Work order: Print the lines in the listing below starting at the line with "Espero que les sirva." and ending at the line with "### Features", both included. Reproduce them exactly and omit every picture.

Material provided:
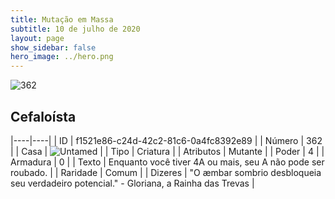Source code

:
 ```yaml
---
title: Mutação em Massa
subtitle: 10 de julho de 2020
layout: page
show_sidebar: false
hero_image: ../hero.png
---
```


![362](https://cdn.keyforgegame.com/media/card_front/pt/479_362_PXR679JWGGCR_pt.png)

## Cefaloísta

|----|----|
| ID | f1521e86-c24d-42c2-81c6-0a4fc8392e89 |
| Número | 362 |
| Casa | ![Untamed](https://archonarcana.com/images/thumb/b/bd/Untamed.png/22px-Untamed.png "Indomados") |
| Tipo | Criatura |
| Atributos | Mutante |
| Poder | 4 |
| Armadura | 0 |
| Texto | Enquanto você tiver 4A ou mais, seu A não pode ser roubado. |
| Raridade | Comum |
| Dizeres | "O æmbar sombrio desbloqueia seu verdadeiro potencial." - Gloriana, a Rainha das Trevas |
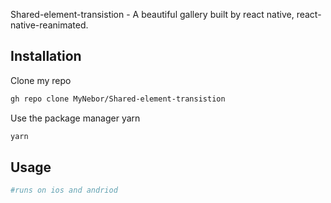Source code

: Shared-element-transistion - A beautiful gallery built by react native, react-native-reanimated.

## Installation

Clone my repo

```bash
gh repo clone MyNebor/Shared-element-transistion
```

Use the package manager yarn

```bash
yarn
```

## Usage

```bash
#runs on ios and andriod
```
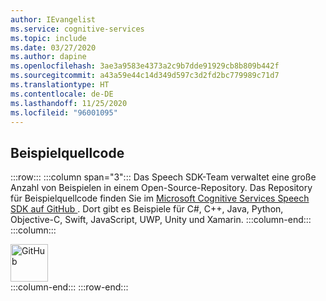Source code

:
 ```yaml
---
author: IEvangelist
ms.service: cognitive-services
ms.topic: include
ms.date: 03/27/2020
ms.author: dapine
ms.openlocfilehash: 3ae3a9583e4373a2c9b7dde91929cb8b809b442f
ms.sourcegitcommit: a43a59e44c14d349d597c3d2fd2bc779989c71d7
ms.translationtype: HT
ms.contentlocale: de-DE
ms.lasthandoff: 11/25/2020
ms.locfileid: "96001095"
---
```

## <a name="sample-source-code"></a>Beispielquellcode

:::row:::
    :::column span="3":::
        Das Speech SDK-Team verwaltet eine große Anzahl von Beispielen in einem Open-Source-Repository. Das Repository für Beispielquellcode finden Sie im <a href="https://aka.ms/csspeech/samples" target="_blank">Microsoft Cognitive Services Speech SDK auf GitHub <span class="docon docon-navigate-external x-hidden-focus"></span></a>. Dort gibt es Beispiele für C#, C++, Java, Python, Objective-C, Swift, JavaScript, UWP, Unity und Xamarin.
    :::column-end:::
    :::column:::
        <br>
        <div class="icon is-large">
            <img alt="GitHub" src="https://docs.microsoft.com/media/logos/logo_octokitty.svg" width="60px">
        </div>
    :::column-end:::
:::row-end:::
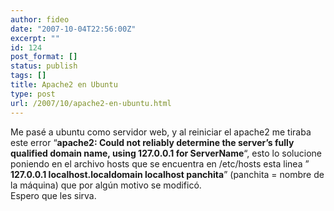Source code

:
 ```yaml
---
author: fideo
date: "2007-10-04T22:56:00Z"
excerpt: ""
id: 124
post_format: []
status: publish
tags: []
title: Apache2 en Ubuntu
type: post
url: /2007/10/apache2-en-ubuntu.html
---
```

Me pasé a ubuntu como servidor web, y al reiniciar el apache2 me tiraba este error “**apache2: Could not reliably determine the server’s fully qualified domain name, using 127.0.0.1 for ServerName**“, esto lo solucione poniendo en el archivo hosts que se encuentra en /etc/hosts esta linea ” **127.0.0.1 localhost.localdomain localhost panchita**” (panchita = nombre de la máquina) que por algún motivo se modificó.  
Espero que les sirva.
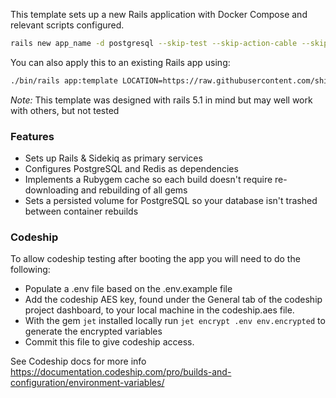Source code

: This template sets up a new Rails application with Docker Compose and relevant scripts configured.

```bash
rails new app_name -d postgresql --skip-test --skip-action-cable --skip-action-mailer --skip-keeps --skip-bundle --skip-listen --skip-spring --api -m https://raw.githubusercontent.com/shiftcommerce/shift-rails-template/master/template.rb
```

You can also apply this to an existing Rails app using:

```bash
./bin/rails app:template LOCATION=https://raw.githubusercontent.com/shiftcommerce/shift-rails-template/master/template.rb
```

*Note:* This template was designed with rails 5.1 in mind but may well work with others, but not tested

### Features

* Sets up Rails & Sidekiq as primary services
* Configures PostgreSQL and Redis as dependencies
* Implements a Rubygem cache so each build doesn't require re-downloading and rebuilding of all gems
* Sets a persisted volume for PostgreSQL so your database isn't trashed between container rebuilds

### Codeship

To allow codeship testing after booting the app you will need to do the following:
* Populate a .env file based on the .env.example file
* Add the codeship AES key, found under the General tab of the codeship project dashboard, to your local machine in the codeship.aes file.
* With the gem `jet` installed locally run `jet encrypt .env env.encrypted` to generate the encrypted variables
* Commit this file to give codeship access.

See Codeship docs for more info
https://documentation.codeship.com/pro/builds-and-configuration/environment-variables/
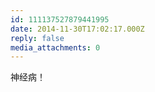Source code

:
 ```yaml
---
id: 111137527879441995
date: 2014-11-30T17:02:17.000Z
reply: false
media_attachments: 0
---
```


神经病！

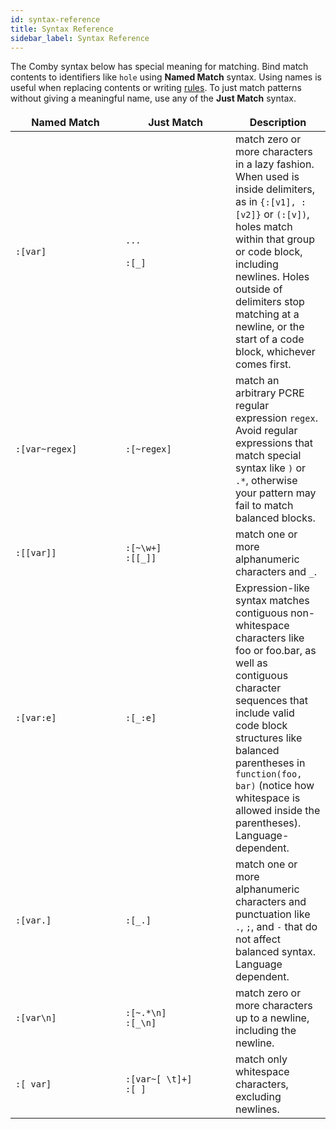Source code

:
 ```yaml
---
id: syntax-reference
title: Syntax Reference
sidebar_label: Syntax Reference
---
```


The Comby syntax below has special meaning for matching. Bind match contents to
identifiers like `hole` using **Named Match** syntax. Using names is useful when
replacing contents or writing [rules](advanced-usage). To just match patterns
without giving a meaningful name, use any of the **Just Match** syntax.

<style>
.onPageNav {
display: none; // remove right-hand side nav bar
}
table {
//    width: 1600px;
}
table th {
  background-color: transparent;
  border: none;
// visibility: collapse;
}
table td:first-child {
  width: 10em;
  min-width: 10em;
  max-width: 10em;
//  word-break: break-all;
}
table td:nth-child(2) {
  width: 10em;
  min-width: 10em;
  max-width: 10em;
//  word-break: break-all;
}
table td {
    border: none;
}
table tr:nth-child(2n) {
  background-color: transparent;
}

</style>


| Named Match    | Just Match                | Description                                                                                                                                                                                                                                                                                                  |
|----------------|---------------------------|--------------------------------------------------------------------------------------------------------------------------------------------------------------------------------------------------------------------------------------------------------------------------------------------------------------|
| `:[var]`       | `...`<br><br>`:[_]`       | match zero or more characters in a lazy fashion. When used is inside delimiters, as in `{:[v1], :[v2]}` or `(:[v])`, holes match within that group or code block, including newlines. Holes outside of delimiters stop matching at a newline, or the start of a code block, whichever comes first.           |
| `:[var~regex]` | `:[~regex]`               | match an arbitrary PCRE regular expression `regex`. Avoid regular expressions that match special syntax like `)` or `.*`, otherwise your pattern may fail to match balanced blocks.                                                                                                                          |
| `:[[var]]`     | `:[~\w+]`<br>`:[[_]]`     | match one or more alphanumeric characters and `_`.                                                                                                                                                                                                                                                           |
| `:[var:e]`     | `:[_:e]`                  | Expression-like syntax matches contiguous non-whitespace characters like foo or foo.bar, as well as contiguous character sequences that include valid code block structures like balanced parentheses in `function(foo, bar)` (notice how whitespace is allowed inside the parentheses). Language-dependent. |
| `:[var.]`      | `:[_.]`                   | match one or more alphanumeric characters and punctuation like `.`, `;`, and `-` that do not affect balanced syntax. Language dependent.                                                                                                                                                                     |
| `:[var\n]`     | `:[~.*\n]`<br>`:[_\n]`    | match zero or more characters up to a newline, including the newline.                                                                                                                                                                                                                                        |
| `:[ var]`      | `:[var~[ \t]+]`<br>`:[ ]` | match only whitespace characters, excluding newlines.                                                                                                                                                                                                                                                        |
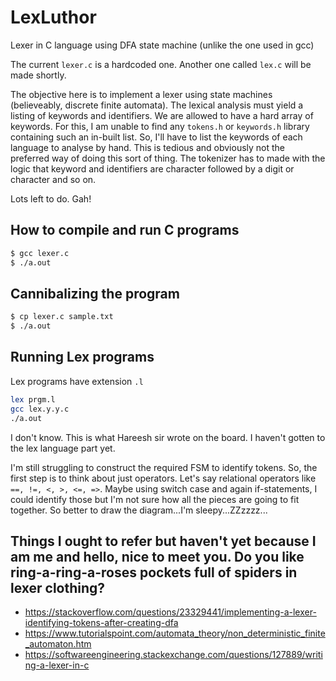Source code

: # LexLuthor
Lexer in C language using DFA state machine (unlike the one used in gcc)

The current `lexer.c` is a hardcoded one. Another one called `lex.c` will be made shortly.

The objective here is to implement a lexer using state machines (believeably, discrete finite automata). The lexical analysis must yield a listing of keywords and identifiers. We are allowed to have a hard array of keywords. For this, I am unable to find any `tokens.h` or `keywords.h` library containing such an in-built list. So, I'll have to list the keywords of each language to analyse by hand. This is tedious and obviously not the preferred way of doing this sort of thing.
The tokenizer has to made with the logic that keyword and identifiers are character followed by a digit or character and so on.

Lots left to do. Gah!


## How to compile and run C programs
```bash
$ gcc lexer.c
$ ./a.out
```

## Cannibalizing the program
```bash
$ cp lexer.c sample.txt
$ ./a.out
```

## Running Lex programs
Lex programs have extension `.l`
```bash
lex prgm.l
gcc lex.y.y.c
./a.out
```
I don't know. This is what Hareesh sir wrote on the board. I haven't gotten to the lex language part yet.

I'm still struggling to construct the required FSM to identify tokens. So, the first step is to think about just operators. Let's say relational operators like `==, !=, <, >, <=, =>`. Maybe using switch case and again if-statements, I could identify those but I'm not sure how all the pieces are going to fit together. So better to draw the diagram...I'm sleepy...ZZzzzz...

## Things I ought to refer but haven't yet because I am me and hello, nice to meet you. Do you like ring-a-ring-a-roses pockets full of spiders in lexer clothing?
- https://stackoverflow.com/questions/23329441/implementing-a-lexer-identifying-tokens-after-creating-dfa
- https://www.tutorialspoint.com/automata_theory/non_deterministic_finite_automaton.htm
- https://softwareengineering.stackexchange.com/questions/127889/writing-a-lexer-in-c
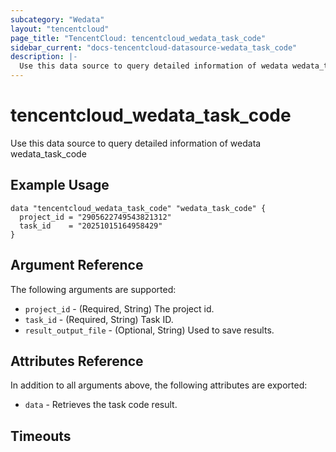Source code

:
 ```yaml
---
subcategory: "Wedata"
layout: "tencentcloud"
page_title: "TencentCloud: tencentcloud_wedata_task_code"
sidebar_current: "docs-tencentcloud-datasource-wedata_task_code"
description: |-
  Use this data source to query detailed information of wedata wedata_task_code
---
```


# tencentcloud_wedata_task_code

Use this data source to query detailed information of wedata wedata_task_code

## Example Usage

```hcl
data "tencentcloud_wedata_task_code" "wedata_task_code" {
  project_id = "2905622749543821312"
  task_id    = "20251015164958429"
}
```

## Argument Reference

The following arguments are supported:

* `project_id` - (Required, String) The project id.
* `task_id` - (Required, String) Task ID.
* `result_output_file` - (Optional, String) Used to save results.

## Attributes Reference

In addition to all arguments above, the following attributes are exported:

* `data` - Retrieves the task code result.


## Timeouts

<no value>


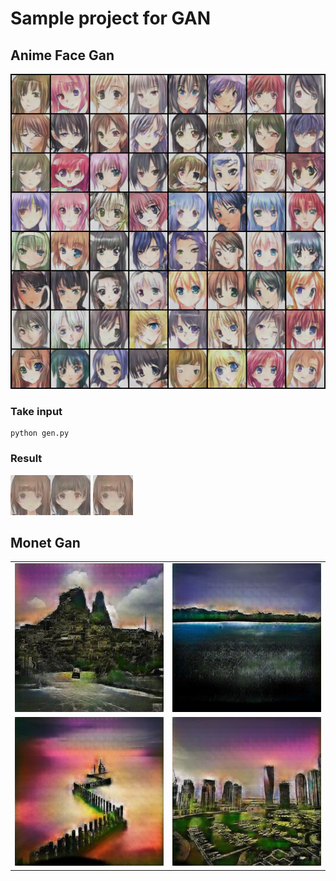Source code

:# Sample project for GAN
## Anime Face Gan
![img1](https://github.com/conggalam12/Start_Gan/blob/main/Anime_Face_Gan/result/generated-images-0100.png)

### Take input
```
python gen.py
```
### Result
![img2](https://github.com/conggalam12/Start_Gan/blob/main/Anime_Face_Gan/result/demo.jpg)![img3](https://github.com/conggalam12/Start_Gan/blob/main/Anime_Face_Gan/result/demo2.jpg) ![img4](https://github.com/conggalam12/Start_Gan/blob/main/Anime_Face_Gan/result/demo.jpg)


## Monet Gan
|||
|-------|-------|
|![img5](https://github.com/conggalam12/Start_Gan/blob/main/Monet/result/03be88270f.jpg)|![img6](https://github.com/conggalam12/Start_Gan/blob/main/Monet/result/04cb1f4705.jpg) 
|![img7](https://github.com/conggalam12/Start_Gan/blob/main/Monet/result/024d98032b.jpg)|![img8](https://github.com/conggalam12/Start_Gan/blob/main/Monet/result/047da870f6.jpg)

Solved problem:
Espero que les sirva.
Source code

: This template sets up a new Rails application with Docker Compose and relevant scripts configured.

```bash
rails new app_name -d postgresql --skip-test --skip-action-cable --skip-action-mailer --skip-keeps --skip-bundle --skip-listen --skip-spring --api -m https://raw.githubusercontent.com/shiftcommerce/shift-rails-template/master/template.rb
```

You can also apply this to an existing Rails app using:

```bash
./bin/rails app:template LOCATION=https://raw.githubusercontent.com/shiftcommerce/shift-rails-template/master/template.rb
```

*Note:* This template was designed with rails 5.1 in mind but may well work with others, but not tested

### Features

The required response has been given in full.